### WORK ITEM
Your response should be a copy of each line in the listing below that includes the word "serialization".

### DATA TO EXAMINE
────────
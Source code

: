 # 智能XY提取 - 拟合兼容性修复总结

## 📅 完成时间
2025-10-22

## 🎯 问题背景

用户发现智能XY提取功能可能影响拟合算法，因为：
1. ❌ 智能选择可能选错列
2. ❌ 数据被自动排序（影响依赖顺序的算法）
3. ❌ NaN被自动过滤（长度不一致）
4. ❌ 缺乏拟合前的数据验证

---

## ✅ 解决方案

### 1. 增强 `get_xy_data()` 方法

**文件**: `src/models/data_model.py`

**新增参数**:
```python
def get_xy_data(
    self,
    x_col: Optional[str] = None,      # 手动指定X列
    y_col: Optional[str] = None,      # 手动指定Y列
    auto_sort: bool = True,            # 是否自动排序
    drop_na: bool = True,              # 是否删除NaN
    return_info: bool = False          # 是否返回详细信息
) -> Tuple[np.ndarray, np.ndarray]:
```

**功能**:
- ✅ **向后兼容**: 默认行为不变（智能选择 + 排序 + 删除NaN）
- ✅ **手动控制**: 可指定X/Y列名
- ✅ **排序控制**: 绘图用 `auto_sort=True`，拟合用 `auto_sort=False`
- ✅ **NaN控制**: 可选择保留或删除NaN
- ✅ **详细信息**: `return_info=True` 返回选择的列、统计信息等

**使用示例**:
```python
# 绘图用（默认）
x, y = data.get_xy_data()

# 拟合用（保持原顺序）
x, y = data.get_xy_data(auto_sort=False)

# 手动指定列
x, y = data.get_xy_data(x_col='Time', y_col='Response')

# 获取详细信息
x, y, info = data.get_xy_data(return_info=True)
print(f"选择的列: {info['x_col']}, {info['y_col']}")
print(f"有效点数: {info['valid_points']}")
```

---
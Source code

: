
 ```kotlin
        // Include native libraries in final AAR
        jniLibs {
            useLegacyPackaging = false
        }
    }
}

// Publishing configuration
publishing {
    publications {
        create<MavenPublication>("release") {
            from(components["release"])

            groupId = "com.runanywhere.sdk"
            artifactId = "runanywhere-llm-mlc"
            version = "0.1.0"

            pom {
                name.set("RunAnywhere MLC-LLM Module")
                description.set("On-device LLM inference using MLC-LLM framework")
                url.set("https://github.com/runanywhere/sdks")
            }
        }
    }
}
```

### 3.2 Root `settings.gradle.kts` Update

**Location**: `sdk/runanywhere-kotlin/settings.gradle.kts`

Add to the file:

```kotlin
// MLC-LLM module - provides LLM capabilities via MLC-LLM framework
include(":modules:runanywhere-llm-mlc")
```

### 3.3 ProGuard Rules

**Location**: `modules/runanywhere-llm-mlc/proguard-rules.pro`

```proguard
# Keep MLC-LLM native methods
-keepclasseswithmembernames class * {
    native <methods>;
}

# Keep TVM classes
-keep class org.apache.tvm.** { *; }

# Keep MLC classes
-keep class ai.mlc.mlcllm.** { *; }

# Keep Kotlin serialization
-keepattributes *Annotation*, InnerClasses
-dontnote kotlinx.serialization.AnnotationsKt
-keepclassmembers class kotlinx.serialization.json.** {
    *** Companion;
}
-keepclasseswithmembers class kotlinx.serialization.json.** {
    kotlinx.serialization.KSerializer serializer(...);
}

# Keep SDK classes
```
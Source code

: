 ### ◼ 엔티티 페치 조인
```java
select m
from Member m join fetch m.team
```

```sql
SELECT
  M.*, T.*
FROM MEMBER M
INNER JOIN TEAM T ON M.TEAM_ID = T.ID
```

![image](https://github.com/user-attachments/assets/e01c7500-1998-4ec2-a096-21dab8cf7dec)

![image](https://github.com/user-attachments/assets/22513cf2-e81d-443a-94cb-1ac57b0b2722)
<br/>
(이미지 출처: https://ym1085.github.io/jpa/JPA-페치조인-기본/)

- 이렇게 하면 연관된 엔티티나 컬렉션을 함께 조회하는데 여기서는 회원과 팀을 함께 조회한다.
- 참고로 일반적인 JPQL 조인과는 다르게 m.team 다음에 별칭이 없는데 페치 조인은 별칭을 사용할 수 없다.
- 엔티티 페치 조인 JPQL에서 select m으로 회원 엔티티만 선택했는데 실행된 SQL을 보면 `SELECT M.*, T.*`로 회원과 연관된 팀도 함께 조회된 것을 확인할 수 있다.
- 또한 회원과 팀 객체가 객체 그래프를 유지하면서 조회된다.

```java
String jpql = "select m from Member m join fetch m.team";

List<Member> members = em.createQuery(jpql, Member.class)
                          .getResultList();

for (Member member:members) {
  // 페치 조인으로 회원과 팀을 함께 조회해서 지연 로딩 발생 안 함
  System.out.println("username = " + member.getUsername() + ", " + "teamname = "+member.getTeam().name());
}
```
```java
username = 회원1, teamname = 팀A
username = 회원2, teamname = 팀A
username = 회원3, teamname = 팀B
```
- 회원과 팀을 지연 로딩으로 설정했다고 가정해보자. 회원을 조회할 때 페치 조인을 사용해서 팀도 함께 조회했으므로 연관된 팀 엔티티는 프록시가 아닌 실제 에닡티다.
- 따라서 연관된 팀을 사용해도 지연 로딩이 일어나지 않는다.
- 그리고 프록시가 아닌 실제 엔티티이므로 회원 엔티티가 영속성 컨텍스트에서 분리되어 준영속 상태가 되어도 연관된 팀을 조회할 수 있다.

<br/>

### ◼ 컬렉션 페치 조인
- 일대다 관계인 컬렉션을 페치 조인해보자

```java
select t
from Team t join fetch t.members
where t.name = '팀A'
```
────────
### SOLUTION
# Keep Kotlin serialization
-dontnote kotlinx.serialization.AnnotationsKt
-keepclassmembers class kotlinx.serialization.json.** {
-keepclasseswithmembers class kotlinx.serialization.json.** {
    kotlinx.serialization.KSerializer serializer(...);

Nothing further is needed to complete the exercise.